Apart from the pictures, every part of the records below gets retyped exactly.

*** The input Section Begins ***

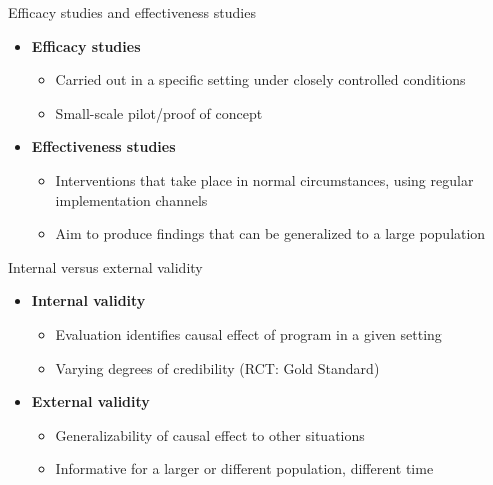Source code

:\documentclass[
  ignorenonframetext,
]{beamer}
\providecommand{\tightlist}{%
  \setlength{\itemsep}{0pt}\setlength{\parskip}{0pt}}
\begin{document}
\begin{frame}{Efficacy studies and effectiveness studies}
\label{efficacy-studies-and-effectiveness-studies}
\begin{itemize}
\tightlist
\item
  \textbf{Efficacy studies}

  \begin{itemize}
  \tightlist
  \item
    Carried out in a specific setting under closely controlled
    conditions\\
  \item
    Small-scale pilot/proof of concept\\
  \end{itemize}
\item
  \textbf{Effectiveness studies}

  \begin{itemize}
  \tightlist
  \item
    Interventions that take place in normal circumstances, using regular
    implementation channels\\
  \item
    Aim to produce findings that can be generalized to a large
    population
  \end{itemize}
\end{itemize}
\end{frame}

\begin{frame}{Internal versus external validity}
\label{internal-versus-external-validity}
\begin{itemize}
\tightlist
\item
  \textbf{Internal validity}

  \begin{itemize}
  \tightlist
  \item
    Evaluation identifies causal effect of program in a given setting\\
  \item
    Varying degrees of credibility (RCT: Gold Standard)\\
  \end{itemize}
\item
  \textbf{External validity}

  \begin{itemize}
  \tightlist
  \item
    Generalizability of causal effect to other situations\\
  \item
    Informative for a larger or different population, different time
  \end{itemize}
\end{itemize}
\end{frame}
\end{document}
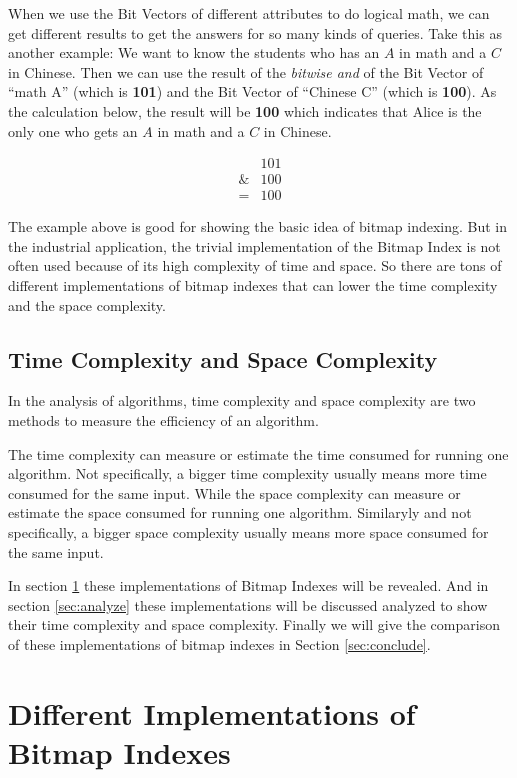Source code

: \documentclass[12pt, a4paper]{article}
\begin{document}
When we use the Bit Vectors of different attributes to do logical math, we can get different results to get the answers for so many kinds of queries. Take this as another example: We want to know the students who has an $A$ in math and a $C$ in Chinese. Then we can use the result of the \emph{bitwise and} of the Bit Vector of ``math A'' (which is \textbf{101}) and the Bit Vector of ``Chinese C'' (which is \textbf{100}). As the calculation below, the result will be \textbf{100} which indicates that Alice is the only one who gets an $A$ in math and a $C$ in Chinese.

\begin{align}
  &101\\
  \& &100\\
  = &100
\end{align}

The example above is good for showing the basic idea of bitmap indexing. But in the industrial application, the trivial implementation of the Bitmap Index is not often used because of its high complexity of time and space. So there are tons of different implementations of bitmap indexes that can lower the time complexity and the space complexity.

\subsection{Time Complexity and Space Complexity}

In the analysis of algorithms, time complexity and space complexity are two methods to measure the efficiency of an algorithm.

The time complexity can measure or estimate the time consumed for running one algorithm. Not specifically, a bigger time complexity usually means more time consumed for the same input. While the space complexity can measure or estimate the space consumed for running one algorithm. Similaryly and not specifically, a bigger space complexity usually means more space consumed for the same input.

In section \ref{sec:implement} these implementations of Bitmap Indexes will be revealed. And in section \ref{sec:analyze} these implementations will be discussed analyzed to show their time complexity and space complexity. Finally we will give the comparison of these implementations of bitmap indexes in Section \ref{sec:conclude}.

\section{Different Implementations of Bitmap Indexes}\label{sec:implement}
\end{document}
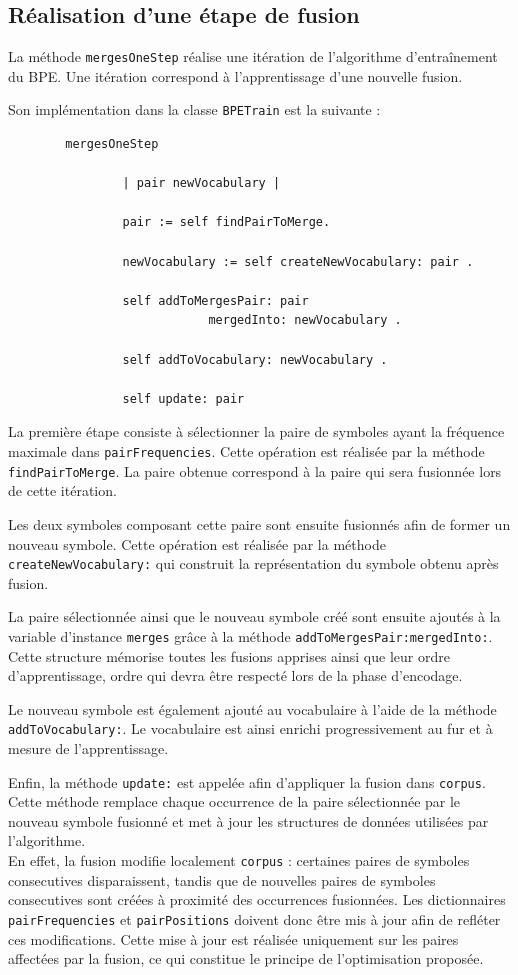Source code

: \documentclass[12pt,a4paper]{report}
\begin{document}
	\subsection{Réalisation d’une étape de fusion}
	
	La méthode \texttt{mergesOneStep} réalise une itération de l’algorithme d’entraînement du BPE. Une itération correspond à l’apprentissage d’une nouvelle fusion.
	
	Son implémentation dans la classe \texttt{BPETrain} est la suivante :
	
	\begin{verbatim}
		mergesOneStep	
				
				| pair newVocabulary |
				
				pair := self findPairToMerge.	
				
				newVocabulary := self createNewVocabulary: pair .	
				
				self addToMergesPair: pair
							mergedInto: newVocabulary .	
				
				self addToVocabulary: newVocabulary .
				
				self update: pair
	\end{verbatim}
	
	La première étape consiste à sélectionner la paire de symboles ayant la fréquence maximale dans \texttt{pairFrequencies}. Cette opération est réalisée par la méthode \texttt{findPairToMerge}. La paire obtenue correspond à la paire qui sera fusionnée lors de cette itération.
	
	Les deux symboles composant cette paire sont ensuite fusionnés afin de former un nouveau symbole. Cette opération est réalisée par la méthode \texttt{createNewVocabulary:} qui construit la représentation du symbole obtenu après fusion.
	
	La paire sélectionnée ainsi que le nouveau symbole créé sont ensuite ajoutés à la variable d’instance \texttt{merges} grâce à la méthode \texttt{addToMergesPair:mergedInto:}. Cette structure mémorise toutes les fusions apprises ainsi que leur ordre d’apprentissage, ordre qui devra être respecté lors de la phase d’encodage.
	
	Le nouveau symbole est également ajouté au vocabulaire à l’aide de la méthode \texttt{addToVocabulary:}. Le vocabulaire est ainsi enrichi progressivement au fur et à mesure de l’apprentissage.
	
	Enfin, la méthode \texttt{update:} est appelée afin d’appliquer la fusion dans \texttt{corpus}. Cette méthode remplace chaque occurrence de la paire sélectionnée par le nouveau symbole fusionné et met à jour les structures de données utilisées par l’algorithme.\\
	En effet, la fusion modifie localement \texttt{corpus} : certaines paires de symboles consecutives disparaissent, tandis que de nouvelles paires de symboles consecutives sont créées à proximité des occurrences fusionnées. Les dictionnaires \texttt{pairFrequencies} et \texttt{pairPositions} doivent donc être mis à jour afin de refléter ces modifications. Cette mise à jour est réalisée uniquement sur les paires affectées par la fusion, ce qui constitue le principe de l’optimisation proposée.
	
\end{document}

*** The input Section Ends ***

• _Result for this task_
Source code

:\documentclass[
  ignorenonframetext,
]{beamer}
\providecommand{\tightlist}{%
  \setlength{\itemsep}{0pt}\setlength{\parskip}{0pt}}
\begin{document}
\begin{frame}{Efficacy studies and effectiveness studies}
\label{efficacy-studies-and-effectiveness-studies}
\begin{itemize}
\tightlist
\item
  \textbf{Efficacy studies}

  \begin{itemize}
  \tightlist
  \item
    Carried out in a specific setting under closely controlled
    conditions\\
  \item
    Small-scale pilot/proof of concept\\
  \end{itemize}
\item
  \textbf{Effectiveness studies}

  \begin{itemize}
  \tightlist
  \item
    Interventions that take place in normal circumstances, using regular
    implementation channels\\
  \item
    Aim to produce findings that can be generalized to a large
    population
  \end{itemize}
\end{itemize}
\end{frame}

\begin{frame}{Internal versus external validity}
\label{internal-versus-external-validity}
\begin{itemize}
\tightlist
\item
  \textbf{Internal validity}

  \begin{itemize}
  \tightlist
  \item
    Evaluation identifies causal effect of program in a given setting\\
  \item
    Varying degrees of credibility (RCT: Gold Standard)\\
  \end{itemize}
\item
  \textbf{External validity}

  \begin{itemize}
  \tightlist
  \item
    Generalizability of causal effect to other situations\\
  \item
    Informative for a larger or different population, different time
  \end{itemize}
\end{itemize}
\end{frame}
\end{document}
Source code

: \documentclass[12pt, a4paper]{article}
\begin{document}
When we use the Bit Vectors of different attributes to do logical math, we can get different results to get the answers for so many kinds of queries. Take this as another example: We want to know the students who has an $A$ in math and a $C$ in Chinese. Then we can use the result of the \emph{bitwise and} of the Bit Vector of ``math A'' (which is \textbf{101}) and the Bit Vector of ``Chinese C'' (which is \textbf{100}). As the calculation below, the result will be \textbf{100} which indicates that Alice is the only one who gets an $A$ in math and a $C$ in Chinese.

\begin{align}
  &101\\
  \& &100\\
  = &100
\end{align}

The example above is good for showing the basic idea of bitmap indexing. But in the industrial application, the trivial implementation of the Bitmap Index is not often used because of its high complexity of time and space. So there are tons of different implementations of bitmap indexes that can lower the time complexity and the space complexity.

\subsection{Time Complexity and Space Complexity}

In the analysis of algorithms, time complexity and space complexity are two methods to measure the efficiency of an algorithm.

The time complexity can measure or estimate the time consumed for running one algorithm. Not specifically, a bigger time complexity usually means more time consumed for the same input. While the space complexity can measure or estimate the space consumed for running one algorithm. Similaryly and not specifically, a bigger space complexity usually means more space consumed for the same input.

In section \ref{sec:implement} these implementations of Bitmap Indexes will be revealed. And in section \ref{sec:analyze} these implementations will be discussed analyzed to show their time complexity and space complexity. Finally we will give the comparison of these implementations of bitmap indexes in Section \ref{sec:conclude}.

\section{Different Implementations of Bitmap Indexes}\label{sec:implement}
\end{document}
Source code

: \documentclass[12pt,a4paper]{report}
\begin{document}
	\subsection{Réalisation d’une étape de fusion}
	
	La méthode \texttt{mergesOneStep} réalise une itération de l’algorithme d’entraînement du BPE. Une itération correspond à l’apprentissage d’une nouvelle fusion.
	
	Son implémentation dans la classe \texttt{BPETrain} est la suivante :
	
	\begin{verbatim}
		mergesOneStep	
				
				| pair newVocabulary |
				
				pair := self findPairToMerge.	
				
				newVocabulary := self createNewVocabulary: pair .	
				
				self addToMergesPair: pair
							mergedInto: newVocabulary .	
				
				self addToVocabulary: newVocabulary .
				
				self update: pair
	\end{verbatim}
	
	La première étape consiste à sélectionner la paire de symboles ayant la fréquence maximale dans \texttt{pairFrequencies}. Cette opération est réalisée par la méthode \texttt{findPairToMerge}. La paire obtenue correspond à la paire qui sera fusionnée lors de cette itération.
	
	Les deux symboles composant cette paire sont ensuite fusionnés afin de former un nouveau symbole. Cette opération est réalisée par la méthode \texttt{createNewVocabulary:} qui construit la représentation du symbole obtenu après fusion.
	
	La paire sélectionnée ainsi que le nouveau symbole créé sont ensuite ajoutés à la variable d’instance \texttt{merges} grâce à la méthode \texttt{addToMergesPair:mergedInto:}. Cette structure mémorise toutes les fusions apprises ainsi que leur ordre d’apprentissage, ordre qui devra être respecté lors de la phase d’encodage.
	
	Le nouveau symbole est également ajouté au vocabulaire à l’aide de la méthode \texttt{addToVocabulary:}. Le vocabulaire est ainsi enrichi progressivement au fur et à mesure de l’apprentissage.
	
	Enfin, la méthode \texttt{update:} est appelée afin d’appliquer la fusion dans \texttt{corpus}. Cette méthode remplace chaque occurrence de la paire sélectionnée par le nouveau symbole fusionné et met à jour les structures de données utilisées par l’algorithme.\\
	En effet, la fusion modifie localement \texttt{corpus} : certaines paires de symboles consecutives disparaissent, tandis que de nouvelles paires de symboles consecutives sont créées à proximité des occurrences fusionnées. Les dictionnaires \texttt{pairFrequencies} et \texttt{pairPositions} doivent donc être mis à jour afin de refléter ces modifications. Cette mise à jour est réalisée uniquement sur les paires affectées par la fusion, ce qui constitue le principe de l’optimisation proposée.
	
\end{document}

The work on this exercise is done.